Saved data entries

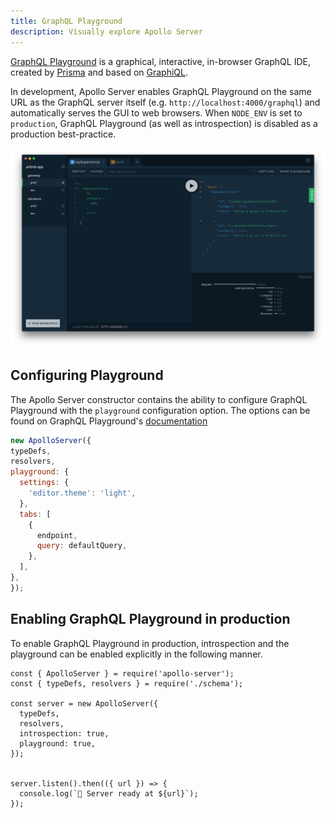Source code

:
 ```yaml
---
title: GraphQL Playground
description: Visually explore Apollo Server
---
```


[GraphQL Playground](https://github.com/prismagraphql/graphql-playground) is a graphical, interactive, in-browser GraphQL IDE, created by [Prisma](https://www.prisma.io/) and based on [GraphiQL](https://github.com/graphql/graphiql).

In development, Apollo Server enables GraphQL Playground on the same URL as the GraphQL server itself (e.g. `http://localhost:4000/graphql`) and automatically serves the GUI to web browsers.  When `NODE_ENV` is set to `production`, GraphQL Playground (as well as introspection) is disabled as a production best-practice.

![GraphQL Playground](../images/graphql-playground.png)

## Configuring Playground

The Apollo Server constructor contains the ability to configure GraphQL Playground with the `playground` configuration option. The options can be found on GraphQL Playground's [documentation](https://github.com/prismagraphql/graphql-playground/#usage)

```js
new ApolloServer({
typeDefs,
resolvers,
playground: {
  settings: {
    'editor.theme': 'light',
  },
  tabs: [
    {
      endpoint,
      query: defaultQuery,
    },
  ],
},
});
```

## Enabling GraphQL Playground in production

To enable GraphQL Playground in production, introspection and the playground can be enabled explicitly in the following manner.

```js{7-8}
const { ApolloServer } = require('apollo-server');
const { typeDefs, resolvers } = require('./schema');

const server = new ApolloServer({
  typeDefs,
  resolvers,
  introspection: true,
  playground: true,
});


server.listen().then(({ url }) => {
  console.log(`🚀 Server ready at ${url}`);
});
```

— TASK DIRECTIONS —
Give every entry again word for word; no images belong in the copy.

— TASK OUTPUT —
Source code

:
 ```yaml
---
title: GraphQL Playground
description: Visually explore Apollo Server
---
```


[GraphQL Playground](https://github.com/prismagraphql/graphql-playground) is a graphical, interactive, in-browser GraphQL IDE, created by [Prisma](https://www.prisma.io/) and based on [GraphiQL](https://github.com/graphql/graphiql).

In development, Apollo Server enables GraphQL Playground on the same URL as the GraphQL server itself (e.g. `http://localhost:4000/graphql`) and automatically serves the GUI to web browsers.  When `NODE_ENV` is set to `production`, GraphQL Playground (as well as introspection) is disabled as a production best-practice.

![GraphQL Playground](../images/graphql-playground.png)

## Configuring Playground

The Apollo Server constructor contains the ability to configure GraphQL Playground with the `playground` configuration option. The options can be found on GraphQL Playground's [documentation](https://github.com/prismagraphql/graphql-playground/#usage)

```js
new ApolloServer({
typeDefs,
resolvers,
playground: {
  settings: {
    'editor.theme': 'light',
  },
  tabs: [
    {
      endpoint,
      query: defaultQuery,
    },
  ],
},
});
```

## Enabling GraphQL Playground in production

To enable GraphQL Playground in production, introspection and the playground can be enabled explicitly in the following manner.

```js{7-8}
const { ApolloServer } = require('apollo-server');
const { typeDefs, resolvers } = require('./schema');

const server = new ApolloServer({
  typeDefs,
  resolvers,
  introspection: true,
  playground: true,
});


server.listen().then(({ url }) => {
  console.log(`🚀 Server ready at ${url}`);
});
```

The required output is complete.